**WHAT TO DO:**
The records below hold a stretch from the line with "1. Visit the" through the line with "3. Sourcify will"; return exactly those lines, ends included, and nothing more.

**DATASET CONTENT:**

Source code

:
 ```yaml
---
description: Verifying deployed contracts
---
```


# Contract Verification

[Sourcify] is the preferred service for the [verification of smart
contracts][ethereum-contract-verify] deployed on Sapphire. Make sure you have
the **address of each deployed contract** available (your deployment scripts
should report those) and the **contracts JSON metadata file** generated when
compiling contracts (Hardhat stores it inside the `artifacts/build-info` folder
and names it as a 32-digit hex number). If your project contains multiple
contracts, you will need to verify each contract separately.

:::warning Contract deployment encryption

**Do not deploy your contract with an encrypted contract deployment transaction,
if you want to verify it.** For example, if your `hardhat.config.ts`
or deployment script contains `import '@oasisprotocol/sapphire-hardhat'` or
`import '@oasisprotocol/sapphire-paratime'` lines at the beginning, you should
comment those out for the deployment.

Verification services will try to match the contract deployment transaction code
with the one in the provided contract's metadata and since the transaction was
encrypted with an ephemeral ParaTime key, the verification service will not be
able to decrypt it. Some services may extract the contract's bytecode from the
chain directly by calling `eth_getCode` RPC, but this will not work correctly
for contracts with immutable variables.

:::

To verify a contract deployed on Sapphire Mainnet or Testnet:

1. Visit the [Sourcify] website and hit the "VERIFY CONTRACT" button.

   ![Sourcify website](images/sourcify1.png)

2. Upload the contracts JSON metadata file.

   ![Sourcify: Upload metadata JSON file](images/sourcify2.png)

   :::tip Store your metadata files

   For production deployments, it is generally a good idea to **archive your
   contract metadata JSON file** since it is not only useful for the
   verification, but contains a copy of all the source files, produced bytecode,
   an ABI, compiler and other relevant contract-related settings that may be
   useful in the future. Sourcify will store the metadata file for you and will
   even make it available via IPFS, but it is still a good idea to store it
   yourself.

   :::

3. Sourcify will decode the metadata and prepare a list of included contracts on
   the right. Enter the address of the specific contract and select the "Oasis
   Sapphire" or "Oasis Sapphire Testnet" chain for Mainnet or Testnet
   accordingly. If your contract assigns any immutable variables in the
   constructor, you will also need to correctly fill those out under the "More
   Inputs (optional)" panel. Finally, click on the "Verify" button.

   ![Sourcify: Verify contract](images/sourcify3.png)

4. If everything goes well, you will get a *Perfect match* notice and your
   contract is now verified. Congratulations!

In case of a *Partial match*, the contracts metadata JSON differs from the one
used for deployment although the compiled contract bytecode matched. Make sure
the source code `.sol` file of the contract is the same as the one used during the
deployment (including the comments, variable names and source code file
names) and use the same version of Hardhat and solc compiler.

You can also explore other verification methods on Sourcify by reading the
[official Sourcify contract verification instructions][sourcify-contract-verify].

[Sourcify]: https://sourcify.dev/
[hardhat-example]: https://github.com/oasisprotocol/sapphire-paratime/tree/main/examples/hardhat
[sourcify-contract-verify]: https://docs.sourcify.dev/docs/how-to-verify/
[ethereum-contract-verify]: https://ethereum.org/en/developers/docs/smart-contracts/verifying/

**TASK OUTPUT:**
1. Visit the [Sourcify] website and hit the "VERIFY CONTRACT" button.

   ![Sourcify website](images/sourcify1.png)

2. Upload the contracts JSON metadata file.

   ![Sourcify: Upload metadata JSON file](images/sourcify2.png)

   :::tip Store your metadata files

   For production deployments, it is generally a good idea to **archive your
   contract metadata JSON file** since it is not only useful for the
   verification, but contains a copy of all the source files, produced bytecode,
   an ABI, compiler and other relevant contract-related settings that may be
   useful in the future. Sourcify will store the metadata file for you and will
   even make it available via IPFS, but it is still a good idea to store it
   yourself.

   :::

3. Sourcify will decode the metadata and prepare a list of included contracts on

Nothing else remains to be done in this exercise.